--- Records shown ---
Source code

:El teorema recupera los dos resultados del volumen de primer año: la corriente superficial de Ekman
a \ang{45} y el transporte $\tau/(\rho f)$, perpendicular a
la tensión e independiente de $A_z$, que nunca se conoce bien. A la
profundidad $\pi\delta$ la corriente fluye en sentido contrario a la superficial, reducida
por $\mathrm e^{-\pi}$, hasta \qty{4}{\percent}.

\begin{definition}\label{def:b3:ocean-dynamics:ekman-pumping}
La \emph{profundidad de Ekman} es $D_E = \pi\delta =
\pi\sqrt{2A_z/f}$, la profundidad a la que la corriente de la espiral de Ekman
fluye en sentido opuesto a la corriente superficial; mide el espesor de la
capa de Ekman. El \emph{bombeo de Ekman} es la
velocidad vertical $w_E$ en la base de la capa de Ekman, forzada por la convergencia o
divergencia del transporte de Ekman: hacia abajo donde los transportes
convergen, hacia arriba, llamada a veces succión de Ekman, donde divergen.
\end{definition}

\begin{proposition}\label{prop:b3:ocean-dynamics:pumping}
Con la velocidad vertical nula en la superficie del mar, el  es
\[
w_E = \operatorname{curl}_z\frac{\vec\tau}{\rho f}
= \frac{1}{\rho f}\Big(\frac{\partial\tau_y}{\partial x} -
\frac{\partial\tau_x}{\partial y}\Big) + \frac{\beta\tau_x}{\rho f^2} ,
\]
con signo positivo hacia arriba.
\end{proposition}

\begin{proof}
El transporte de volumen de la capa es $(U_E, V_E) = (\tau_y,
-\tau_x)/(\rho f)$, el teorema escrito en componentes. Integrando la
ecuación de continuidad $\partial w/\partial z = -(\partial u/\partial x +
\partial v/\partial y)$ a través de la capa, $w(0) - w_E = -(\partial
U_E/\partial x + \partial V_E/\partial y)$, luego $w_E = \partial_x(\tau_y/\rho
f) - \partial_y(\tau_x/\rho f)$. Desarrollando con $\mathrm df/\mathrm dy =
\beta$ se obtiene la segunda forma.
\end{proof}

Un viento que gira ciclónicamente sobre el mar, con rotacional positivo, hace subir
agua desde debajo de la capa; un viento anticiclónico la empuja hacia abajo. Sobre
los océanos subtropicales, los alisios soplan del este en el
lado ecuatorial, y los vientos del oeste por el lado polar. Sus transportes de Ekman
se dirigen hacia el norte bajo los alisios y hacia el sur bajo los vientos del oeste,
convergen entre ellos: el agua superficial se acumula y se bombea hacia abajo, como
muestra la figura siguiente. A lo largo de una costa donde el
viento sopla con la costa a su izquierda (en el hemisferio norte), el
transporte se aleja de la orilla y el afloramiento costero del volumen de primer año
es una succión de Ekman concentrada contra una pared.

--- Work to complete ---
Would you please write out, exactly and with no other lines, the stretch of the listing above from the line containing "w_E = -(\partial" through the line containing "convergen entre ellos: el"?

--- Solution to this problem ---
\partial v/\partial y)$ a través de la capa, $w(0) - w_E = -(\partial
U_E/\partial x + \partial V_E/\partial y)$, luego $w_E = \partial_x(\tau_y/\rho
f) - \partial_y(\tau_x/\rho f)$. Desarrollando con $\mathrm df/\mathrm dy =
\beta$ se obtiene la segunda forma.
\end{proof}

Un viento que gira ciclónicamente sobre el mar, con rotacional positivo, hace subir
agua desde debajo de la capa; un viento anticiclónico la empuja hacia abajo. Sobre
los océanos subtropicales, los alisios soplan del este en el
lado ecuatorial, y los vientos del oeste por el lado polar. Sus transportes de Ekman
se dirigen hacia el norte bajo los alisios y hacia el sur bajo los vientos del oeste,
convergen entre ellos: el agua superficial se acumula y se bombea hacia abajo, como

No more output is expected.